Our previous work to establish a proxy for the timestamp for 8-K filings prompted one of our clients to ask whether it was possible to do the same for 10-K filings. We used the same strategy and were able to add a good proxy for this field to about 97,000 10-K filings where it was not available in the header. With this addition we have 318,304 10-Ks with an ACCEPTANCE-DATETIME value and 7,610 missing a value. While working on this it seemed reasonable to collect as much metadata from the filings as possible. For example, I saw a recent paper that reported that most of the other databases we use for research have only the most recent address. They described having to go to EDGAR to collect this field. There does not seem like a lot of value for you to have to jump through that hoop. Therefore we added most of the fields included in the header or on the INDEX page of the filings.
There is a new compressed folder in the EXTRAS (see here how to access) folder that has a copy of the sqlite3 database (and some code etc). In addition to the information that was reported in the header files we added the DE_PATH – this is not the path to the 10-K but the path to the folder where the 10-K is stored. This will allow you to match search results from directEDGAR to a query from the database with just a little Excel magic on the FILENAME column from a Summary or Context extraction from directEDGAR.
I really thought this was going to take two days once I had sorted out this goal. We had already pulled the ACCEPTANCE-DATETIME measure for all of the filings. We have the headers archived. I thought it was going to be a trivial mapping exercise. It was much more complicated because there are some variations in the fields included in the headers (I learned that there is a field called CONFIRMING-COPY) and then there was a special challenge with the addresses.
As I was looking at the data I was questioning the value of using the codes that the SEC requires filers to use for the STATE field in the BUSINESS-ADDRESS and the MAILING-ADDRESS sections of the header. Who wants to pull this data and then go find the meaning of the value M2 (Jordan) to organize the results for your model? So I decided that we needed to map the values the filers use when preparing their filings to their descriptive values. This was interesting. The only source I could find for the standardization of these fields from the SEC was limited. First, Lexis-Nexis managed the dissemination platform early and I found a page that listed the codes that were to be used (Archived Country Codes). Notice that the list of codes is incomplete – we had to find cases where the code was not listed on the page but included in the header, read the header and assign the code value based on the information we could glean from the filing (and of course Professor Google). The SEC made some changes so that beginning in February 2010 these code were to be used (New State/Country Codes). There is no specific date for the changeover and no easy way to tell so we mapped to 2/1/2010 to the old and subsequent filings were mapped to the new. While there is consistency for the US states the codes for most other jurisdictions changed. For example, West Germany was I8. Under the new regime Germany was assigned the value 2M.
While my primary reason to assemble this is to facilitate your research, a second and still important reason is to make stuff available that might be interesting to muck around with in class or to use for student projects. Therefore I thought it was important to do the STATE field transformation. Note, I did this transformation to both the BA_STATE (Business Address) and the MA_STATE (Mailing Address) fields.

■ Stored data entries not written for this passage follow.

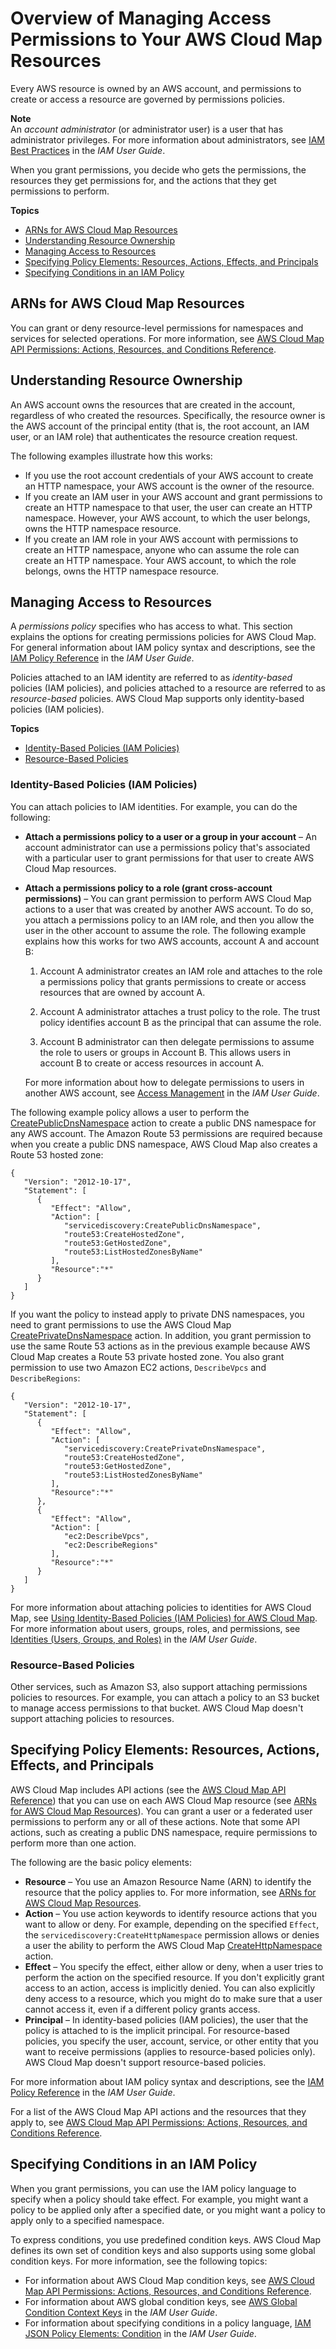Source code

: # Overview of Managing Access Permissions to Your AWS Cloud Map Resources<a name="access-control-overview"></a>

Every AWS resource is owned by an AWS account, and permissions to create or access a resource are governed by permissions policies\.

**Note**  
An *account administrator* \(or administrator user\) is a user that has administrator privileges\. For more information about administrators, see [IAM Best Practices](https://docs.aws.amazon.com/IAM/latest/UserGuide/best-practices.html) in the *IAM User Guide*\.

When you grant permissions, you decide who gets the permissions, the resources they get permissions for, and the actions that they get permissions to perform\.

**Topics**
+ [ARNs for AWS Cloud Map Resources](#access-control-resources)
+ [Understanding Resource Ownership](#access-control-owner)
+ [Managing Access to Resources](#access-control-manage-access-intro)
+ [Specifying Policy Elements: Resources, Actions, Effects, and Principals](#access-control-specify-cloud-map-actions)
+ [Specifying Conditions in an IAM Policy](#specifying-conditions)

## ARNs for AWS Cloud Map Resources<a name="access-control-resources"></a>

You can grant or deny resource\-level permissions for namespaces and services for selected operations\. For more information, see [AWS Cloud Map API Permissions: Actions, Resources, and Conditions Reference](cloud-map-api-permissions-ref.md)\.

## Understanding Resource Ownership<a name="access-control-owner"></a>

An AWS account owns the resources that are created in the account, regardless of who created the resources\. Specifically, the resource owner is the AWS account of the principal entity \(that is, the root account, an IAM user, or an IAM role\) that authenticates the resource creation request\. 

The following examples illustrate how this works:
+ If you use the root account credentials of your AWS account to create an HTTP namespace, your AWS account is the owner of the resource\.
+ If you create an IAM user in your AWS account and grant permissions to create an HTTP namespace to that user, the user can create an HTTP namespace\. However, your AWS account, to which the user belongs, owns the HTTP namespace resource\.
+ If you create an IAM role in your AWS account with permissions to create an HTTP namespace, anyone who can assume the role can create an HTTP namespace\. Your AWS account, to which the role belongs, owns the HTTP namespace resource\.

## Managing Access to Resources<a name="access-control-manage-access-intro"></a>

A *permissions policy* specifies who has access to what\. This section explains the options for creating permissions policies for AWS Cloud Map\. For general information about IAM policy syntax and descriptions, see the [IAM Policy Reference](https://docs.aws.amazon.com/IAM/latest/UserGuide/reference_policies.html) in the *IAM User Guide*\.

Policies attached to an IAM identity are referred to as *identity\-based* policies \(IAM policies\), and policies attached to a resource are referred to as *resource\-based* policies\. AWS Cloud Map supports only identity\-based policies \(IAM policies\)\.

**Topics**
+ [Identity\-Based Policies \(IAM Policies\)](#access-control-manage-access-intro-iam-policies)
+ [Resource\-Based Policies](#access-control-manage-access-intro-resource-policies)

### Identity\-Based Policies \(IAM Policies\)<a name="access-control-manage-access-intro-iam-policies"></a>

You can attach policies to IAM identities\. For example, you can do the following:
+ **Attach a permissions policy to a user or a group in your account** – An account administrator can use a permissions policy that's associated with a particular user to grant permissions for that user to create AWS Cloud Map resources\.
+ **Attach a permissions policy to a role \(grant cross\-account permissions\)** – You can grant permission to perform AWS Cloud Map actions to a user that was created by another AWS account\. To do so, you attach a permissions policy to an IAM role, and then you allow the user in the other account to assume the role\. The following example explains how this works for two AWS accounts, account A and account B:

  1. Account A administrator creates an IAM role and attaches to the role a permissions policy that grants permissions to create or access resources that are owned by account A\.

  1. Account A administrator attaches a trust policy to the role\. The trust policy identifies account B as the principal that can assume the role\.

  1. Account B administrator can then delegate permissions to assume the role to users or groups in Account B\. This allows users in account B to create or access resources in account A\.

  For more information about how to delegate permissions to users in another AWS account, see [Access Management](https://docs.aws.amazon.com/IAM/latest/UserGuide/access.html) in the *IAM User Guide*\.

The following example policy allows a user to perform the [CreatePublicDnsNamespace](https://docs.aws.amazon.com/cloud-map/latest/api/API_CreatePublicDnsNamespace.html) action to create a public DNS namespace for any AWS account\. The Amazon Route 53 permissions are required because when you create a public DNS namespace, AWS Cloud Map also creates a Route 53 hosted zone:

```
{
   "Version": "2012-10-17",
   "Statement": [
      {
         "Effect": "Allow",
         "Action": [
            "servicediscovery:CreatePublicDnsNamespace",
            "route53:CreateHostedZone",
            "route53:GetHostedZone",
            "route53:ListHostedZonesByName"
         ],
         "Resource":"*"
      }
   ]
}
```

If you want the policy to instead apply to private DNS namespaces, you need to grant permissions to use the AWS Cloud Map [CreatePrivateDnsNamespace](https://docs.aws.amazon.com/cloud-map/latest/api/API_CreatePrivateDnsNamespace.html) action\. In addition, you grant permission to use the same Route 53 actions as in the previous example because AWS Cloud Map creates a Route 53 private hosted zone\. You also grant permission to use two Amazon EC2 actions, `DescribeVpcs` and `DescribeRegions`:

```
{
   "Version": "2012-10-17",
   "Statement": [
      {
         "Effect": "Allow",
         "Action": [
            "servicediscovery:CreatePrivateDnsNamespace",
            "route53:CreateHostedZone",
            "route53:GetHostedZone",
            "route53:ListHostedZonesByName"
         ],
         "Resource":"*"
      },
      {
         "Effect": "Allow",
         "Action": [
            "ec2:DescribeVpcs",
            "ec2:DescribeRegions"
         ],
         "Resource":"*"
      }
   ]
}
```

For more information about attaching policies to identities for AWS Cloud Map, see [Using Identity\-Based Policies \(IAM Policies\) for AWS Cloud Map](access-control-managing-permissions.md)\. For more information about users, groups, roles, and permissions, see [Identities \(Users, Groups, and Roles\)](https://docs.aws.amazon.com/IAM/latest/UserGuide/id.html) in the *IAM User Guide*\.

### Resource\-Based Policies<a name="access-control-manage-access-intro-resource-policies"></a>

Other services, such as Amazon S3, also support attaching permissions policies to resources\. For example, you can attach a policy to an S3 bucket to manage access permissions to that bucket\. AWS Cloud Map doesn't support attaching policies to resources\. 

## Specifying Policy Elements: Resources, Actions, Effects, and Principals<a name="access-control-specify-cloud-map-actions"></a>

AWS Cloud Map includes API actions \(see the [AWS Cloud Map API Reference](https://docs.aws.amazon.com/cloud-map/latest/api/)\) that you can use on each AWS Cloud Map resource \(see [ARNs for AWS Cloud Map Resources](#access-control-resources)\)\. You can grant a user or a federated user permissions to perform any or all of these actions\. Note that some API actions, such as creating a public DNS namespace, require permissions to perform more than one action\.

The following are the basic policy elements:
+ **Resource** – You use an Amazon Resource Name \(ARN\) to identify the resource that the policy applies to\. For more information, see [ARNs for AWS Cloud Map Resources](#access-control-resources)\.
+ **Action** – You use action keywords to identify resource actions that you want to allow or deny\. For example, depending on the specified `Effect`, the `servicediscovery:CreateHttpNamespace` permission allows or denies a user the ability to perform the AWS Cloud Map [CreateHttpNamespace](https://docs.aws.amazon.com/cloud-map/latest/api/API_CreateHttpNamespace.html) action\.
+ **Effect** – You specify the effect, either allow or deny, when a user tries to perform the action on the specified resource\. If you don't explicitly grant access to an action, access is implicitly denied\. You can also explicitly deny access to a resource, which you might do to make sure that a user cannot access it, even if a different policy grants access\.
+ **Principal** – In identity\-based policies \(IAM policies\), the user that the policy is attached to is the implicit principal\. For resource\-based policies, you specify the user, account, service, or other entity that you want to receive permissions \(applies to resource\-based policies only\)\. AWS Cloud Map doesn't support resource\-based policies\.

For more information about IAM policy syntax and descriptions, see the [IAM Policy Reference](https://docs.aws.amazon.com/IAM/latest/UserGuide/reference_policies.html) in the *IAM User Guide*\.

For a list of the AWS Cloud Map API actions and the resources that they apply to, see [AWS Cloud Map API Permissions: Actions, Resources, and Conditions Reference](cloud-map-api-permissions-ref.md)\.

## Specifying Conditions in an IAM Policy<a name="specifying-conditions"></a>

When you grant permissions, you can use the IAM policy language to specify when a policy should take effect\. For example, you might want a policy to be applied only after a specified date, or you might want a policy to apply only to a specified namespace\.

To express conditions, you use predefined condition keys\. AWS Cloud Map defines its own set of condition keys and also supports using some global condition keys\. For more information, see the following topics:
+ For information about AWS Cloud Map condition keys, see [AWS Cloud Map API Permissions: Actions, Resources, and Conditions Reference](cloud-map-api-permissions-ref.md)\.
+ For information about AWS global condition keys, see [AWS Global Condition Context Keys](https://docs.aws.amazon.com/IAM/latest/UserGuide/reference_policies_condition-keys.html) in the *IAM User Guide*\.
+ For information about specifying conditions in a policy language, [IAM JSON Policy Elements: Condition](https://docs.aws.amazon.com/IAM/latest/UserGuide/reference_policies_elements_condition.html) in the *IAM User Guide*\.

I want to close this by observing we simply organized the data as reported. There is operator (filer) error. I was showing Manish the finished product and thought it would be fun to identify all filers from FINLAND. There were only three observations. However, one of those is an error. China Natural Resources (2000 10-K Link) entered H9 in the STATE field. In prior filings they used K3 (Hong Kong). This of-course brings up the question – Should we correct these? Maybe later, that would be a significantly different project.
I included an html file that has the country codes (both old and new) in the folder. The queryDB.py file includes the list of fields and there are two csv files. One is the input file used in the query that restricts the results to a specific list of CIKs and the other is the output from that query. I have not yet had a chance to play with Pandas so my code still reads the input and writes the output using the CSV module. I thought about modifying Antonis’s code but since I can’t test it – I will leave it to those of you who are used to the Pandas library.
As a final note the data is current as of 12/22/2021. We will add this to our monthly or quarterly update flow once we get through the transition to 2022 in our search platform. I considered waiting until after 12/31 but there are too many tasks that need to be addressed with the beginning of a new calendar year. Thanks for our patience and I hope you find this useful.